4.4.1. Orthogonal Experiment Results

An orthogonal experimental analysis of the system parameters is first conducted to evaluate the impact of different factors on the accuracy of moment of inertia identification. By varying the system parameters, a dataset of torque and angular acceleration is obtained and subjected to linear regression analysis. The blue scatter plots in Figure 14 represent the torque and angular acceleration data calculated from the experiments, while the red dashed lines represent the results of the linear fit. The regression equation for each plot is of the form: T = kα + b, where T is the torque, α is the angular acceleration, k is the slope obtained from the regression, and b is the intercept.

The impact of friction disturbance parameters on moment of inertia identification accuracy is also crucial.
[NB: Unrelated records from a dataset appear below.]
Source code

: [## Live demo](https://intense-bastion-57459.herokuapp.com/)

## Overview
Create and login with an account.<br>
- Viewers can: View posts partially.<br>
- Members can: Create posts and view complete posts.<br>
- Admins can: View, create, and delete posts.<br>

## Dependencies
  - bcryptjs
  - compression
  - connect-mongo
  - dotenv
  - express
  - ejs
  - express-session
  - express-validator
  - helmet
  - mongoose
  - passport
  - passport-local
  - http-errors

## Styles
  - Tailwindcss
To assess the contribution of the friction damping coefficient and noise power to the identification results, the orthogonal experimental results designed in this study are shown in Figure 15.

The experimental results indicate a significant linear relationship between the moment of inertia and angular acceleration. Under different experimental conditions, although the intercept varies slightly, the overall trend remains consistent. This validates the accurate identification of the moment of inertia and provides a theoretical basis for further optimizing the moment of inertia identification method.
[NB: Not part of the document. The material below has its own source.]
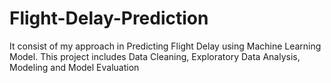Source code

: # Flight-Delay-Prediction
It consist of my approach in Predicting Flight Delay using Machine Learning Model. This project includes Data Cleaning, Exploratory Data Analysis, Modeling and Model Evaluation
By jointly analyzing the orthogonal experiment results for system parameters and friction disturbance parameters, it can be observed that excitation-related parameters primarily influence the sensitivity of angular acceleration to torque, whereas friction-related parameters mainly affect the dispersion of the identification data. This distinction highlights that accurate inertia identification relies not only on sufficient excitation but also on effective suppression of friction-induced disturbances, particularly viscous damping effects.

4.4.2. Range Analysis

Table 6. Range Analysis Results of Orthogonal Experiment for System Parameters.

Factor	A	B	C	D	E
Mean 1	885.592	891.017	890.992	887.058	891.77
Mean 2	891.87	891.463	891.185	891.182	893.208
Mean 3	895.08	892.26	892.858	894.103	892.568
Mean 4	895.258	893.06	892.765	895.458	890.255
Range	9.666	2.043	1.866	8.4	2.953

and

Table 7. Range Analysis Results of Orthogonal Experiment for Friction Disturbance Parameters.

Factor	B	Fc	σ	P
Mean 1	898.27	892.423	891.543	892.253
Mean 2	892.287	892.14	892.257	891.763
Mean 3	885.573	891.567	892.33	892.113
Range	12.697	0.856	0.787	0.49

present the results of the orthogonal experiments for the system parameters and the friction impedance, respectively. The tabulated data show the average values and ranges of the identified rotational inertia under different parameter levels. As shown in Figure 16, the range analysis reveals that the excitation frequency (factor A) exhibits the largest variation, indicating its dominant influence on the accuracy of moment of inertia identification, with its range value significantly higher than that of the other factors. This indicates that changes in factor A will significantly affect the accuracy of moment of inertia identification. Factor D also shows a relatively large fluctuation range, suggesting its notable influence on the identification results, and therefore requires special attention in the experimental design. In contrast, the ranges of factors B, C, and E are smaller, indicating that these factors have a relatively weak effect on the accuracy of moment of inertia identification.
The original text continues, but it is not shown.